The kind of people doing this in Idaho are an extreme minority even within Christians.

This is kinda obscuring that the Mormons don’t think Jesus is God, exactly. They think he’s just the son, a completely separate person from the Creator.

This is the whole poly/monophysite debate that the nicean creed was a failed attempt to solve (basically with a comma in the ‘of one substance with the Father’ line), and was major bone among different denominations for centuries. Nowadays very few Christians would claim someone on the wrong side of that argument wasn’t a Christian

Yeah, nowadays if you ask a random Christian they’re very likely to say “well yeah Jesus is a completely separate person from God the Father!” even if they belong to a denomination that does indeed make use of the Niceaen creed.

Source: at one point, when I was trying to make sense of all this stuff, I would go around asking my Catholic/Protestant friends what they thought about the whole Trinity thing, and they’d all be like “uhhhh, well, yeah, we learned this thing about three persons and one substance; I guess that means that they’re separate people but have the same goals,” and I’d be like, well… no, I actually don’t think that’s what it means, but hey, that’s what my religion teaches too, so cool!

I have had “good Christians” tell me that

  1. I worship Satan because I don’t worship Jesus as the Son of God

  2. I will burn in hell for eternity

  3. The US should be run good (their sect) pastors and not secular people

  4. I you don’t like that convert to the One True Faith

  5. Even if I did convert to Christianity (their version) I’d need to go to a church of “Messianic Jews” because that’s my place.

Granted, that was a very small minority of the Chistians I’ve met in my life, but these folks are out there. Don’t minimize the danger.
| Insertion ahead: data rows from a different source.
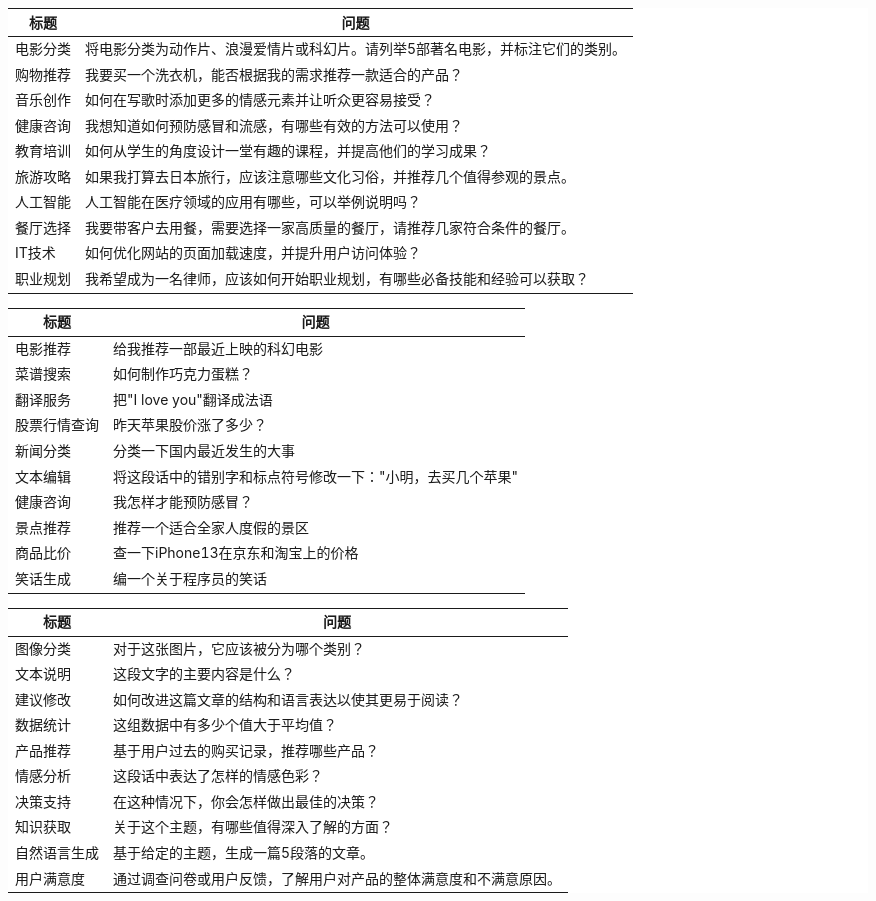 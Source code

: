 |标题|问题|
|---|---|
|电影分类|将电影分类为动作片、浪漫爱情片或科幻片。请列举5部著名电影，并标注它们的类别。|
|购物推荐|我要买一个洗衣机，能否根据我的需求推荐一款适合的产品？|
|音乐创作|如何在写歌时添加更多的情感元素并让听众更容易接受？|
|健康咨询|我想知道如何预防感冒和流感，有哪些有效的方法可以使用？|
|教育培训|如何从学生的角度设计一堂有趣的课程，并提高他们的学习成果？|
|旅游攻略|如果我打算去日本旅行，应该注意哪些文化习俗，并推荐几个值得参观的景点。|
|人工智能|人工智能在医疗领域的应用有哪些，可以举例说明吗？|
|餐厅选择|我要带客户去用餐，需要选择一家高质量的餐厅，请推荐几家符合条件的餐厅。|
|IT技术|如何优化网站的页面加载速度，并提升用户访问体验？|
|职业规划|我希望成为一名律师，应该如何开始职业规划，有哪些必备技能和经验可以获取？|

| 标题                                  | 问题                                                   |
| ------------------------------------- | ------------------------------------------------------ |
| 电影推荐                              | 给我推荐一部最近上映的科幻电影                          |
| 菜谱搜索                              | 如何制作巧克力蛋糕？                                    |
| 翻译服务                              | 把"I love you"翻译成法语                                |
| 股票行情查询                          | 昨天苹果股价涨了多少？                                  |
| 新闻分类                              | 分类一下国内最近发生的大事                              |
| 文本编辑                              | 将这段话中的错别字和标点符号修改一下："小明，去买几个苹果" |
| 健康咨询                              | 我怎样才能预防感冒？                                    |
| 景点推荐                              | 推荐一个适合全家人度假的景区                            |
| 商品比价                              | 查一下iPhone13在京东和淘宝上的价格                     |
| 笑话生成                              | 编一个关于程序员的笑话                                  |

| 标题 | 问题 |
| --- | --- |
| 图像分类 | 对于这张图片，它应该被分为哪个类别？|
| 文本说明 | 这段文字的主要内容是什么？ |
| 建议修改 | 如何改进这篇文章的结构和语言表达以使其更易于阅读？ |
| 数据统计 | 这组数据中有多少个值大于平均值？ |
| 产品推荐 | 基于用户过去的购买记录，推荐哪些产品？ |
| 情感分析 | 这段话中表达了怎样的情感色彩？ |
| 决策支持 | 在这种情况下，你会怎样做出最佳的决策？ |
| 知识获取 | 关于这个主题，有哪些值得深入了解的方面？ |
| 自然语言生成 | 基于给定的主题，生成一篇5段落的文章。 |
| 用户满意度 | 通过调查问卷或用户反馈，了解用户对产品的整体满意度和不满意原因。 |
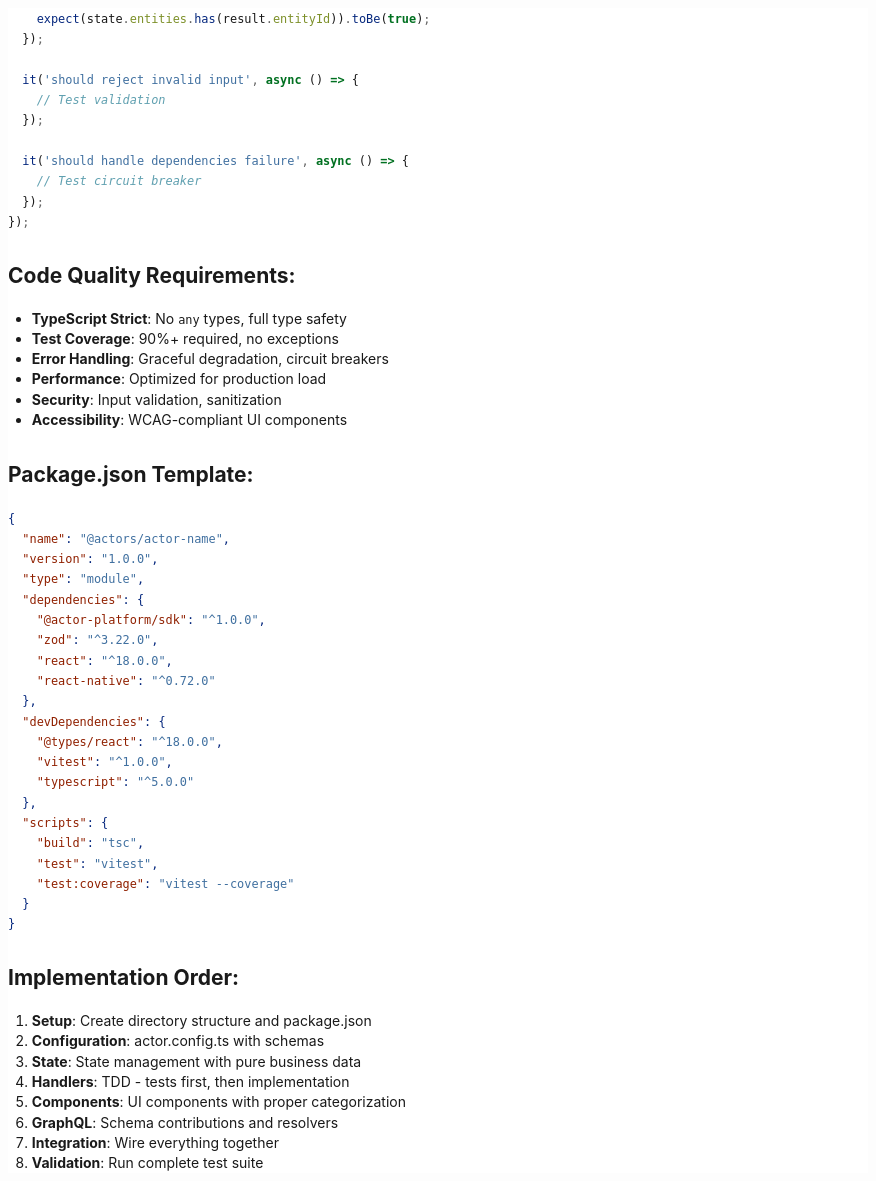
 ```typescript
    expect(state.entities.has(result.entityId)).toBe(true);
  });
  
  it('should reject invalid input', async () => {
    // Test validation
  });
  
  it('should handle dependencies failure', async () => {
    // Test circuit breaker
  });
});
```

## Code Quality Requirements:
- **TypeScript Strict**: No `any` types, full type safety
- **Test Coverage**: 90%+ required, no exceptions
- **Error Handling**: Graceful degradation, circuit breakers
- **Performance**: Optimized for production load
- **Security**: Input validation, sanitization
- **Accessibility**: WCAG-compliant UI components

## Package.json Template:
```json
{
  "name": "@actors/actor-name",
  "version": "1.0.0",
  "type": "module",
  "dependencies": {
    "@actor-platform/sdk": "^1.0.0",
    "zod": "^3.22.0",
    "react": "^18.0.0",
    "react-native": "^0.72.0"
  },
  "devDependencies": {
    "@types/react": "^18.0.0",
    "vitest": "^1.0.0",
    "typescript": "^5.0.0"
  },
  "scripts": {
    "build": "tsc",
    "test": "vitest",
    "test:coverage": "vitest --coverage"
  }
}
```

## Implementation Order:
1. **Setup**: Create directory structure and package.json
2. **Configuration**: actor.config.ts with schemas
3. **State**: State management with pure business data
4. **Handlers**: TDD - tests first, then implementation
5. **Components**: UI components with proper categorization
6. **GraphQL**: Schema contributions and resolvers
7. **Integration**: Wire everything together
8. **Validation**: Run complete test suite

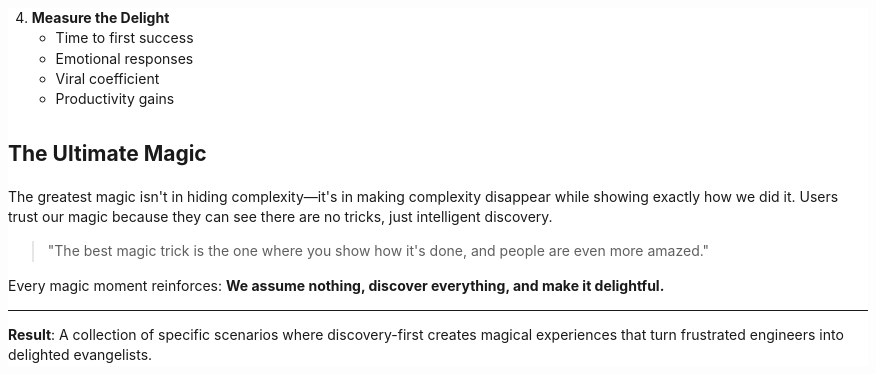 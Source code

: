 4. **Measure the Delight**
   - Time to first success
   - Emotional responses
   - Viral coefficient
   - Productivity gains

## The Ultimate Magic

The greatest magic isn't in hiding complexity—it's in making complexity disappear while showing exactly how we did it. Users trust our magic because they can see there are no tricks, just intelligent discovery.

> "The best magic trick is the one where you show how it's done, and people are even more amazed."

Every magic moment reinforces: **We assume nothing, discover everything, and make it delightful.**

---

**Result**: A collection of specific scenarios where discovery-first creates magical experiences that turn frustrated engineers into delighted evangelists. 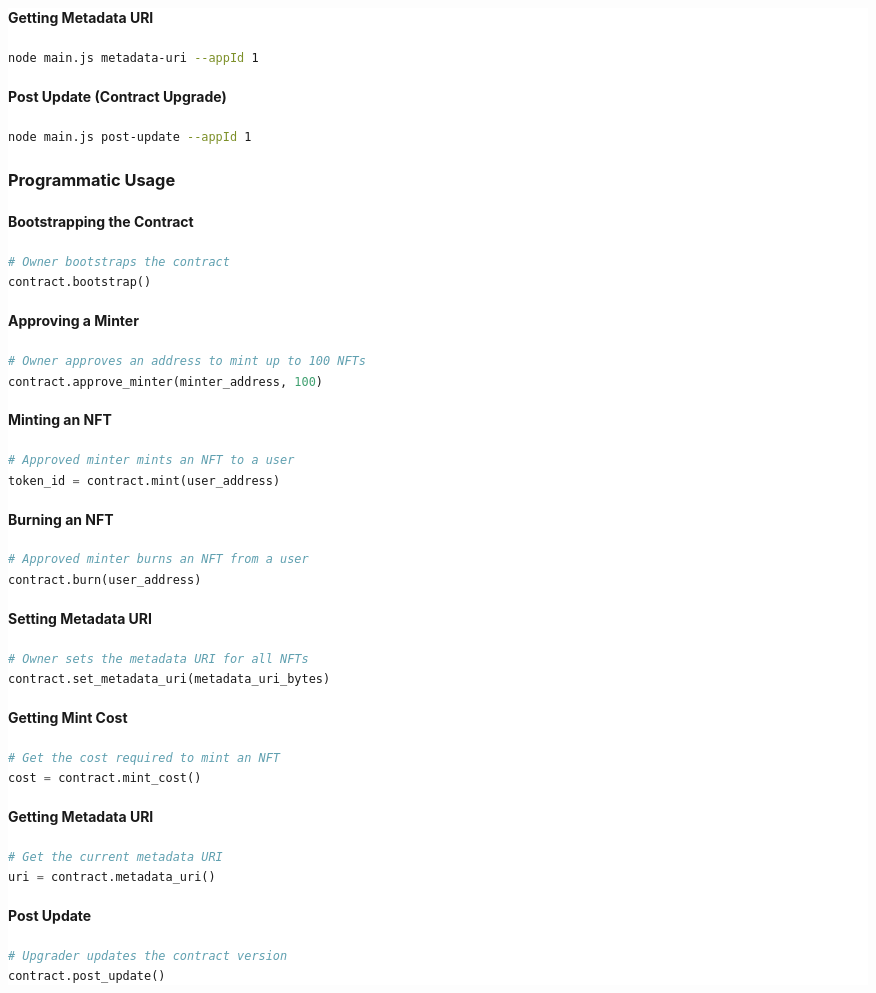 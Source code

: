 #### Getting Metadata URI
```bash
node main.js metadata-uri --appId 1
```

#### Post Update (Contract Upgrade)
```bash
node main.js post-update --appId 1
```

### Programmatic Usage

#### Bootstrapping the Contract
```python
# Owner bootstraps the contract
contract.bootstrap()
```

#### Approving a Minter
```python
# Owner approves an address to mint up to 100 NFTs
contract.approve_minter(minter_address, 100)
```

#### Minting an NFT
```python
# Approved minter mints an NFT to a user
token_id = contract.mint(user_address)
```

#### Burning an NFT
```python
# Approved minter burns an NFT from a user
contract.burn(user_address)
```

#### Setting Metadata URI
```python
# Owner sets the metadata URI for all NFTs
contract.set_metadata_uri(metadata_uri_bytes)
```

#### Getting Mint Cost
```python
# Get the cost required to mint an NFT
cost = contract.mint_cost()
```

#### Getting Metadata URI
```python
# Get the current metadata URI
uri = contract.metadata_uri()
```

#### Post Update
```python
# Upgrader updates the contract version
contract.post_update()
```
For them, there is no “there are other religions that are “basically okay, if not ideal” out there’. You’re either in their particular group or you are a Satan worshiping sinner. They do concede that many don’t realize their worshiping Satan, but if you aren’t in their sect that is exactly what you are doing.

That’s not true. Even in autocracies laws have precise written definitions. If mad King Donald suddenly develops an irrational fear of oranges but still likes apples, he’ll write a decree that makes carrying an orange, but not an apple, within city boundaries punishable by burning at the stake.

If these dickheads want to write their specific denomination into Idaho law but not anyone else’s they’ll need to come up with text for the law that somehow includes their denomination but not everyone else’s

But that may have more to do with the fact that some religious groups have (or think they have) the power to do so, and others are just waiting their turn. Peacefulness and convenience have more to do with each other than some think.

Fred Clark, an interesting guy, went to a small fundamentalist school - with the problem that fundamentalist groups were too small to support a school, so they had to dance around (if they weren’t anti-dancing) the fact that every one of the groups that sent children to that school believed all the others were heretics

He writes:

When I was a student at TCS, I had many classmates and teachers who were members of Pentecostal and Assemblies of God churches. Those churches were just as fundamentalist as my own, and our churches were fully in agreement on many points of fundie doctrine — young-earth creationism, Rapture prophecy, inerrantism, literalism, KJV-onlyism, etc.

But those Pentecostal and AofG churches also taught the charismatic gifts of the Holy Spirit, including a big emphasis on speaking in tongues, which they taught was the sign of the baptism in the Spirit and a necessary mark for any true Christian.

At my independent, fundamentalist Baptist church, speaking in tongues was forbidden. It was seen as, at best, a heresy, and at worst as evidence of demonic possession. Anything even slightly charismatic-seeming was frowned on at my church. I remember once someone raised their hands above their head during worship. Once.